Floral Fun and Unlikely Stamps

Floral vase made using celery printing
May 7, 2021

Spring has certainly sprung and each day you will start to see more and more flowers when you go outside. The Brandywine collection has many paintings inspired by flowers, both in the wild and as a still life in a vase.

LEFT: Henriette Wyeth (1907 - 1997), Autumn Flowers, ca. 1926, oil on canvas, 35 × 30 in. © artist, artist's estate, or other rights holders. RIGHT: Caroline Louise Gussmann (1872 - 1952), Roses in Vase, 1894, watercolor on paper, 18 3/8 × 11 1/4 in.
LEFT: Henriette Wyeth (1907 - 1997), Autumn Flowers, ca. 1926, oil on canvas, 35 × 30 in. © artist, artist's estate, or other rights holders. RIGHT: Caroline Louise Gussmann (1872 - 1952), Roses in Vase, 1894, watercolor on paper, 18 3/8 × 11 1/4 in.
Some paintings you may see in our digital collection include: Autumn Flowers painted by Henriette Wyeth and Roses in Vase painted by Caroline Louise Gussmann. By using a few unlikely tools, you can make your very own painting of a late spring bouquet following the steps below. 


Gather Your Supplies 

Floral print supplies
You will need:   

  • Any size piece of heavy paper  
  • Palette (paper plates or scrap paper will do the trick)
  • Acrylic or tempera paint
  • Paintbrushes 
  • Celery
  • Rubber band
  • Q-tips 
  • Other veggies (optional)
  • Knife
  • Cutting board
  • Colored pencils, markers, crayons etc. (optional)

floral vase step 1
Step 1: 

Before we assemble our bouquet, we need to design the vase to put them in. Begin by drawing the outline shape of your vase and two lines coming from the side to represent a table. 


step 2: outline of a vase
Step 2: 

After you have drawn your vase and table, use any medium you like such as paint, colored pencils, crayons, etc. and design your vase using any type of pattern you wish.

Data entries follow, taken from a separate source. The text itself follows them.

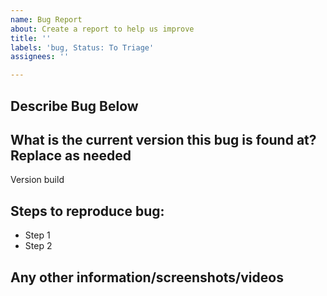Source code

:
 ```yaml
---
name: Bug Report
about: Create a report to help us improve
title: ''
labels: 'bug, Status: To Triage'
assignees: ''

---
```


## Describe Bug Below


## What is the current version this bug is found at? Replace as needed
Version <version number> build <build number>


## Steps to reproduce bug:
- Step 1
- Step 2


## Any other information/screenshots/videos
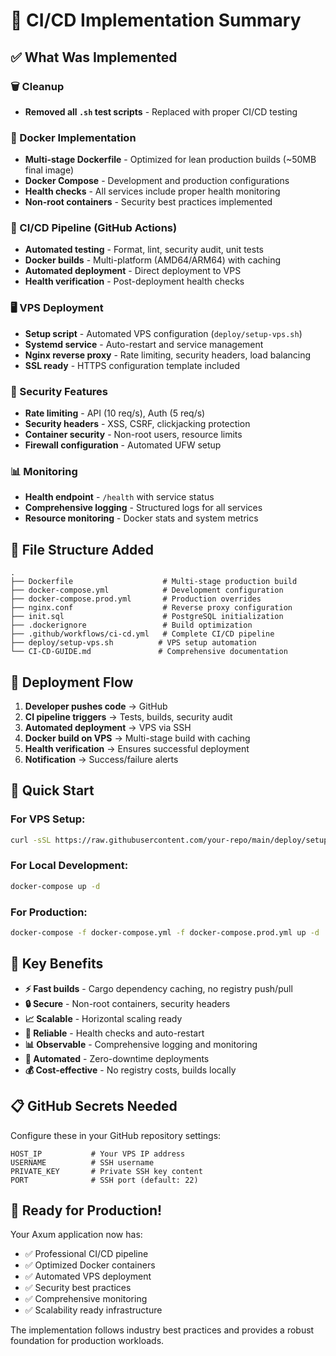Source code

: # 🚀 CI/CD Implementation Summary

## ✅ What Was Implemented

### 🗑️ Cleanup

- **Removed all `.sh` test scripts** - Replaced with proper CI/CD testing

### 🐳 Docker Implementation

- **Multi-stage Dockerfile** - Optimized for lean production builds (~50MB final image)
- **Docker Compose** - Development and production configurations
- **Health checks** - All services include proper health monitoring
- **Non-root containers** - Security best practices implemented

### 🔧 CI/CD Pipeline (GitHub Actions)

- **Automated testing** - Format, lint, security audit, unit tests
- **Docker builds** - Multi-platform (AMD64/ARM64) with caching
- **Automated deployment** - Direct deployment to VPS
- **Health verification** - Post-deployment health checks

### 🖥️ VPS Deployment

- **Setup script** - Automated VPS configuration (`deploy/setup-vps.sh`)
- **Systemd service** - Auto-restart and service management
- **Nginx reverse proxy** - Rate limiting, security headers, load balancing
- **SSL ready** - HTTPS configuration template included

### 🔐 Security Features

- **Rate limiting** - API (10 req/s), Auth (5 req/s)
- **Security headers** - XSS, CSRF, clickjacking protection
- **Container security** - Non-root users, resource limits
- **Firewall configuration** - Automated UFW setup

### 📊 Monitoring

- **Health endpoint** - `/health` with service status
- **Comprehensive logging** - Structured logs for all services
- **Resource monitoring** - Docker stats and system metrics

## 📁 File Structure Added

```
.
├── Dockerfile                    # Multi-stage production build
├── docker-compose.yml            # Development configuration
├── docker-compose.prod.yml       # Production overrides
├── nginx.conf                    # Reverse proxy configuration
├── init.sql                      # PostgreSQL initialization
├── .dockerignore                 # Build optimization
├── .github/workflows/ci-cd.yml   # Complete CI/CD pipeline
├── deploy/setup-vps.sh          # VPS setup automation
└── CI-CD-GUIDE.md               # Comprehensive documentation
```

## 🔄 Deployment Flow

1. **Developer pushes code** → GitHub
2. **CI pipeline triggers** → Tests, builds, security audit
3. **Automated deployment** → VPS via SSH
4. **Docker build on VPS** → Multi-stage build with caching
5. **Health verification** → Ensures successful deployment
6. **Notification** → Success/failure alerts

## 🚀 Quick Start

### For VPS Setup:

```bash
curl -sSL https://raw.githubusercontent.com/your-repo/main/deploy/setup-vps.sh | bash
```

### For Local Development:

```bash
docker-compose up -d
```

### For Production:

```bash
docker-compose -f docker-compose.yml -f docker-compose.prod.yml up -d
```

## 🎯 Key Benefits

- **⚡ Fast builds** - Cargo dependency caching, no registry push/pull
- **🔒 Secure** - Non-root containers, security headers
- **📈 Scalable** - Horizontal scaling ready
- **🔄 Reliable** - Health checks and auto-restart
- **📊 Observable** - Comprehensive logging and monitoring
- **🚀 Automated** - Zero-downtime deployments
- **💰 Cost-effective** - No registry costs, builds locally

## 📋 GitHub Secrets Needed

Configure these in your GitHub repository settings:

```
HOST_IP           # Your VPS IP address
USERNAME          # SSH username
PRIVATE_KEY       # Private SSH key content
PORT              # SSH port (default: 22)
```

## 🎉 Ready for Production!

Your Axum application now has:

- ✅ Professional CI/CD pipeline
- ✅ Optimized Docker containers
- ✅ Automated VPS deployment
- ✅ Security best practices
- ✅ Comprehensive monitoring
- ✅ Scalability ready infrastructure

The implementation follows industry best practices and provides a robust foundation for production workloads.
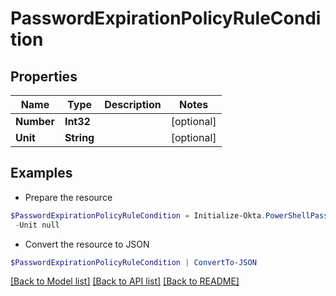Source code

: # PasswordExpirationPolicyRuleCondition
## Properties

Name | Type | Description | Notes
------------ | ------------- | ------------- | -------------
**Number** | **Int32** |  | [optional] 
**Unit** | **String** |  | [optional] 

## Examples

- Prepare the resource
```powershell
$PasswordExpirationPolicyRuleCondition = Initialize-Okta.PowerShellPasswordExpirationPolicyRuleCondition  -Number null `
 -Unit null
```

- Convert the resource to JSON
```powershell
$PasswordExpirationPolicyRuleCondition | ConvertTo-JSON
```

[[Back to Model list]](../README.md#documentation-for-models) [[Back to API list]](../README.md#documentation-for-api-endpoints) [[Back to README]](../README.md)

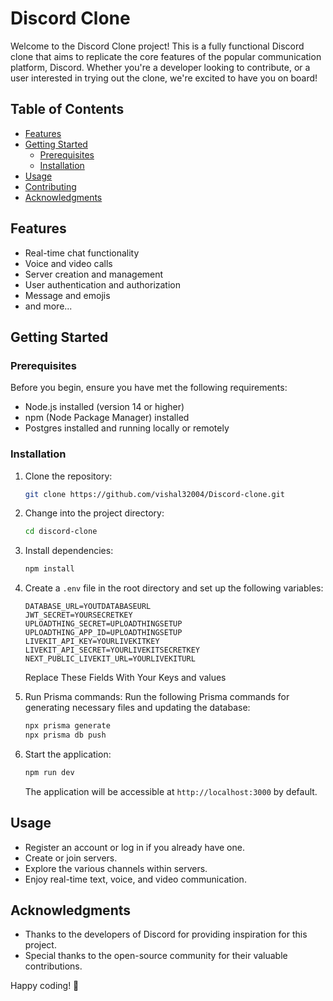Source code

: # Discord Clone

Welcome to the Discord Clone project! This is a fully functional Discord clone that aims to replicate the core features of the popular communication platform, Discord. Whether you're a developer looking to contribute, or a user interested in trying out the clone, we're excited to have you on board!

## Table of Contents

- [Features](#features)
- [Getting Started](#getting-started)
  - [Prerequisites](#prerequisites)
  - [Installation](#installation)
- [Usage](#usage)
- [Contributing](#contributing)
- [Acknowledgments](#acknowledgments)

## Features

- Real-time chat functionality
- Voice and video calls
- Server creation and management
- User authentication and authorization
- Message and emojis
- and more...

## Getting Started

### Prerequisites

Before you begin, ensure you have met the following requirements:

- Node.js installed (version 14 or higher)
- npm (Node Package Manager) installed
- Postgres installed and running locally or remotely

### Installation

1. Clone the repository:

   ```bash
   git clone https://github.com/vishal32004/Discord-clone.git
   ```

2. Change into the project directory:

   ```bash
   cd discord-clone
   ```

3. Install dependencies:

   ```bash
   npm install
   ```

4. Create a `.env` file in the root directory and set up the following variables:

   ```
   DATABASE_URL=YOUTDATABASEURL
   JWT_SECRET=YOURSECRETKEY
   UPLOADTHING_SECRET=UPLOADTHINGSETUP
   UPLOADTHING_APP_ID=UPLOADTHINGSETUP
   LIVEKIT_API_KEY=YOURLIVEKITKEY
   LIVEKIT_API_SECRET=YOURLIVEKITSECRETKEY
   NEXT_PUBLIC_LIVEKIT_URL=YOURLIVEKITURL
   ```

   Replace These Fields With Your Keys and values

5. Run Prisma commands:
   Run the following Prisma commands for generating necessary files and updating the database:

   ```bash
   npx prisma generate
   npx prisma db push
   ```

6. Start the application:

   ```bash
   npm run dev
   ```

   The application will be accessible at `http://localhost:3000` by default.

## Usage

- Register an account or log in if you already have one.
- Create or join servers.
- Explore the various channels within servers.
- Enjoy real-time text, voice, and video communication.

## Acknowledgments

- Thanks to the developers of Discord for providing inspiration for this project.
- Special thanks to the open-source community for their valuable contributions.

Happy coding! 🚀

I chose to use black paint to make a simple striped pattern.


step 3: cutting the end off of celery
Step 3: 

With the help of a grown up, tie a rubber band tight around the entire bunch of celery stalks and cut the bottom part of the celery stalk off (make sure you leave it long enough to hold onto…about five inches from the bottom). At this time, you can cut up any other veggies or items that you think would make an interesting stamp. I chose to also use broccoli but the possibilities are endless!

Pro tip: Flowers come in all sorts of different shapes and sizes. Don’t be afraid to experiment to see what an “unlikely stamp” may look like on a scrap piece of paper before adding it to your final bouquet.  


step 4: paint the cut end of the celery
Step 4:

Apply an even coat of paint to your stamps with a paintbrush and stamp it on your paper around the top of your vase. Push down onto the paper being careful to not let it slide around. 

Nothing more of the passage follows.